For starters, set LogLevel in sshd_config to VERBOSE instead of INFO (usually the default). This will log the SSH key fingerprint the public key authentication is used, which can be very helpful if you have multiple people logging in to a shared account. (You'll have to use a Splunk transaction to associate the key with the user.)

Secondly, you can use the Linux audit subsystem to actually audit the commands that are run by auditing the execve system call. On RHEL and Ubuntu, there is an audit[d] package; you probably want to use the system-config-audit to set up the auditing rules.

In your SSH PAM config, add the pam_loginuid session module if it's not already there (RH has it by default); this sets the auid attribute in the process to the UID of the user logging in, so even if you run sudo the original login UID is retained.

From there, you can use the ausearch command to search in the binary log or enable syslog in /etc/audisp/plugins.d/syslog.conf, which you can then index with Splunk.

View solution in original post

Simon
Contributor

Another solution for anyone who's interested:
Starting from version 4.1.x, Bash starts supporting writing the bash history to syslog natively.
Most recent Linux distribution releases, e.g. CentOS 6.x, include a bash version above 4.1. For older OS levels, I had to build an own bash 4.1 RPM, but this worked perfectly fine.

0 Karma

gabyf2000
Engager

Check out ObserveIT SSH Audit, they have the best ssh recording solution, it records at the TTY level as well at the process level, therefore it will capture commands within scripts...
Here is a short video that shows how it works
http://www.youtube.com/watch?v=G2M94IvTbe0&feature=player_embedded

They also have a connector for splunk 🙂

Wilcooley
Path Finder

@simon Funny you should ask... I've been looking into this stuff myself recently

For starters, set LogLevel in sshd_config to VERBOSE instead of INFO (usually the default). This will log the SSH key fingerprint the public key authentication is used, which can be very helpful if you have multiple people logging in to a shared account. (You'll have to use a Splunk transaction to associate the key with the user.)

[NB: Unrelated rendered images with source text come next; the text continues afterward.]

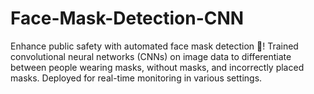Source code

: # Face-Mask-Detection-CNN
Enhance public safety with automated face mask detection 👀! Trained convolutional neural networks (CNNs) on image data to differentiate between people wearing masks, without masks, and incorrectly placed masks. Deployed for real-time monitoring in various settings.
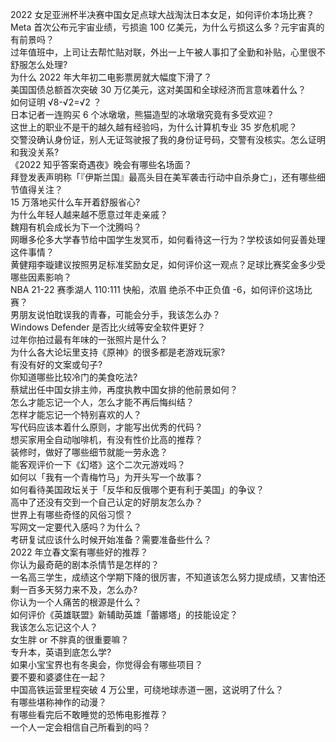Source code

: 2022 女足亚洲杯半决赛中国女足点球大战淘汰日本女足，如何评价本场比赛？  
Meta 首次公布元宇宙业绩，亏损逾 100 亿美元，为什么亏损这么多？元宇宙真的有前景吗？  
过年值班中，上司让去帮忙贴对联，外出一上午被人事扣了全勤和补贴，心里很不舒服怎么处理?  
为什么 2022 年大年初二电影票房就大幅度下滑了？  
美国国债总额首次突破 30 万亿美元，这对美国和全球经济而言意味着什么？  
如何证明 √8-√2=√2 ？  
日本记者一连购买 6 个冰墩墩，熊猫造型的冰墩墩究竟有多受欢迎？  
这世上的职业不是干的越久越有经验吗，为什么计算机专业 35 岁危机呢？  
交警没确认身份证，别人无证驾驶报了我的身份证号码，交警有没核实。怎么证明和我没关系?  
《2022 知乎答案奇遇夜》晚会有哪些名场面？  
拜登发表声明称「『伊斯兰国』最高头目在美军袭击行动中自杀身亡」，还有哪些细节值得关注？  
15 万落地买什么车开着舒服省心?  
为什么年轻人越来越不愿意过年走亲戚？  
魏翔有机会成长为下一个沈腾吗？  
网曝多伦多大学春节给中国学生发冥币，如何看待这一行为？学校该如何妥善处理这件事情？  
黄健翔李璇建议按照男足标准奖励女足，如何评价这一观点？足球比赛奖金多少受哪些因素影响？  
NBA 21-22 赛季湖人 110:111 快船，浓眉 绝杀不中正负值 -6，如何评价这场比赛？  
男朋友说怕耽误我的青春，可能会分手，我该怎么办？  
Windows Defender 是否比火绒等安全软件更好？  
过年你拍过最有年味的一张照片是什么？  
为什么各大论坛里支持《原神》的很多都是老游戏玩家?  
有没有好的文案或句子?  
你知道哪些比较冷门的美食吃法?  
蔡斌出任中国女排主帅，再度执教中国女排的他前景如何？  
怎么才能忘记一个人，怎么才能不再后悔纠结？  
怎样才能忘记一个特别喜欢的人？  
写代码应该本着什么原则，才能写出优秀的代码？  
想买家用全自动咖啡机，有没有性价比高的推荐？  
装修时，做好了哪些细节就能一劳永逸？  
能客观评价一下《幻塔》这个二次元游戏吗？  
如何以「我有一个青梅竹马」为开头写一个故事？  
如何看待美国政坛关于「反华和反俄哪个更有利于美国」的争议？  
高中了还没有交到一个自己认定的好朋友怎么办？  
世界上有哪些奇怪的风俗习惯？  
写网文一定要代入感吗？为什么？  
考研复试应该什么时候开始准备？需要准备些什么？  
2022 年立春文案有哪些好的推荐？  
你认为最奇葩的剧本杀情节是怎样的？  
一名高三学生，成绩这个学期下降的很厉害，不知道该怎么努力提成绩，又害怕还剩一百多天努力来不及，怎么办?  
你认为一个人痛苦的根源是什么？  
如何评价《英雄联盟》新辅助英雄「蕾娜塔」的技能设定？  
我该怎么忘记这个人？  
女生胖 or 不胖真的很重要嘛？  
专升本，英语到底怎么学?  
如果小宝宝界也有冬奥会，你觉得会有哪些项目？  
要不要和婆婆住在一起？  
中国高铁运营里程突破 4 万公里，可绕地球赤道一圈，这说明了什么？  
有哪些堪称神作的动漫？  
有哪些看完后不敢睡觉的恐怖电影推荐？  
一个人一定会相信自己所看到的吗？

Secondly, you can use the Linux audit subsystem to actually audit the commands that are run by auditing the execve system call. On RHEL and Ubuntu, there is an audit[d] package; you probably want to use the system-config-audit to set up the auditing rules.

In your SSH PAM config, add the pam_loginuid session module if it's not already there (RH has it by default); this sets the auid attribute in the process to the UID of the user logging in, so even if you run sudo the original login UID is retained.

From there, you can use the ausearch command to search in the binary log or enable syslog in /etc/audisp/plugins.d/syslog.conf, which you can then index with Splunk.

Simon
Contributor

This is great, thank you!
Can you post some examples of your rules?
Did you manage to get all command arguments logged by auditd?